• **Stored data**

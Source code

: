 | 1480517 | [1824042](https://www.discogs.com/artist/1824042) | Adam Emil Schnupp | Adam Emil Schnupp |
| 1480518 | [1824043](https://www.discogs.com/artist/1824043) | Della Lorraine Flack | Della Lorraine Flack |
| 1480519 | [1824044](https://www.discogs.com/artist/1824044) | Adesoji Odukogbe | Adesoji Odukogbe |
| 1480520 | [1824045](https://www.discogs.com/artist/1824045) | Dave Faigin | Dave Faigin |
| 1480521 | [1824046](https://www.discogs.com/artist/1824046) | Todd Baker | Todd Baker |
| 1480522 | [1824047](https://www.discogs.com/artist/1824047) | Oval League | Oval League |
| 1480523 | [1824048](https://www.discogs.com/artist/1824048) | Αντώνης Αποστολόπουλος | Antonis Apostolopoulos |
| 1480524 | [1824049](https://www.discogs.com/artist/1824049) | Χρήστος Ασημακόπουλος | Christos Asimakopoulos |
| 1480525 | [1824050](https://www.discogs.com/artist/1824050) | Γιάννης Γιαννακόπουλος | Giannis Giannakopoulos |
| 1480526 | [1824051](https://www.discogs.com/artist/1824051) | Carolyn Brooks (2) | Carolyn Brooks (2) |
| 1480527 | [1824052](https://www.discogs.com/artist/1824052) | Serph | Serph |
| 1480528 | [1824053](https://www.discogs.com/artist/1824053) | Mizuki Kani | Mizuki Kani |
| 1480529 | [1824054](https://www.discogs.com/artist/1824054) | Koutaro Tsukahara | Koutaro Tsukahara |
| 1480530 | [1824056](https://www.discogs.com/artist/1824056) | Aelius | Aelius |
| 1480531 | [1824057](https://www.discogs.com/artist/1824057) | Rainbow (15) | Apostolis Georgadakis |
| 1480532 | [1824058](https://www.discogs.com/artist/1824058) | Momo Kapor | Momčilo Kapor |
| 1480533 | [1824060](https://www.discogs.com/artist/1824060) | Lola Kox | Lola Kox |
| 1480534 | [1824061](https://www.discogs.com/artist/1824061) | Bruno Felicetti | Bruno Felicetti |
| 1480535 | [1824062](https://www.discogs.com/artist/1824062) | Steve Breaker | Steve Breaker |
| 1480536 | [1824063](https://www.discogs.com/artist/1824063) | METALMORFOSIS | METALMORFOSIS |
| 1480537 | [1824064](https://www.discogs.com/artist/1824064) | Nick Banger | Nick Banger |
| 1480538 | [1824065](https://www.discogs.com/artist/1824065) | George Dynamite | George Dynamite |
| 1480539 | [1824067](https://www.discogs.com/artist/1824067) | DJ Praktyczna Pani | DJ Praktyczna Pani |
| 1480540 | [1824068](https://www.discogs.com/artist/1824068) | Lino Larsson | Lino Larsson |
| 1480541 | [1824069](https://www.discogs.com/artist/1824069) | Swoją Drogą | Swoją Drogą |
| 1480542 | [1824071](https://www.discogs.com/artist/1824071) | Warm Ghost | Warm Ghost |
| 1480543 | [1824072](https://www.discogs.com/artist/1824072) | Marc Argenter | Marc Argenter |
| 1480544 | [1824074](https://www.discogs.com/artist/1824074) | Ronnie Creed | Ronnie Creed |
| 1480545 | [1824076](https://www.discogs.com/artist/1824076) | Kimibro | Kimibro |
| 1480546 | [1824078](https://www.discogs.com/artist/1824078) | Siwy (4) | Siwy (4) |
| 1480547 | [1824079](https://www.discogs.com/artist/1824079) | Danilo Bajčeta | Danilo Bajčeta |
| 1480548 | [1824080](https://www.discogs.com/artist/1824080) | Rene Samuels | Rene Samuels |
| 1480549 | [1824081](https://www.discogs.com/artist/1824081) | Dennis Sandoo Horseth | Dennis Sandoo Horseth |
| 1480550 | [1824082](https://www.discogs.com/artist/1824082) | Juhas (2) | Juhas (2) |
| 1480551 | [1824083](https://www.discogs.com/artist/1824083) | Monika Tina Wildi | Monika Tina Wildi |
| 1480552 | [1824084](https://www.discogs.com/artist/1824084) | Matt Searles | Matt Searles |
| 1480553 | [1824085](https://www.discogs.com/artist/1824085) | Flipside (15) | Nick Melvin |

• **PROBLEM DESCRIPTION**
Exactly and exclusively, repeat the lines from the line that contains "Horseth | Dennis Sandoo Horseth |" through the end of the records, both ends included.

• **ANSWER AREA**
| 1480549 | [1824081](https://www.discogs.com/artist/1824081) | Dennis Sandoo Horseth | Dennis Sandoo Horseth |
| 1480550 | [1824082](https://www.discogs.com/artist/1824082) | Juhas (2) | Juhas (2) |
| 1480551 | [1824083](https://www.discogs.com/artist/1824083) | Monika Tina Wildi | Monika Tina Wildi |
| 1480552 | [1824084](https://www.discogs.com/artist/1824084) | Matt Searles | Matt Searles |
| 1480553 | [1824085](https://www.discogs.com/artist/1824085) | Flipside (15) | Nick Melvin |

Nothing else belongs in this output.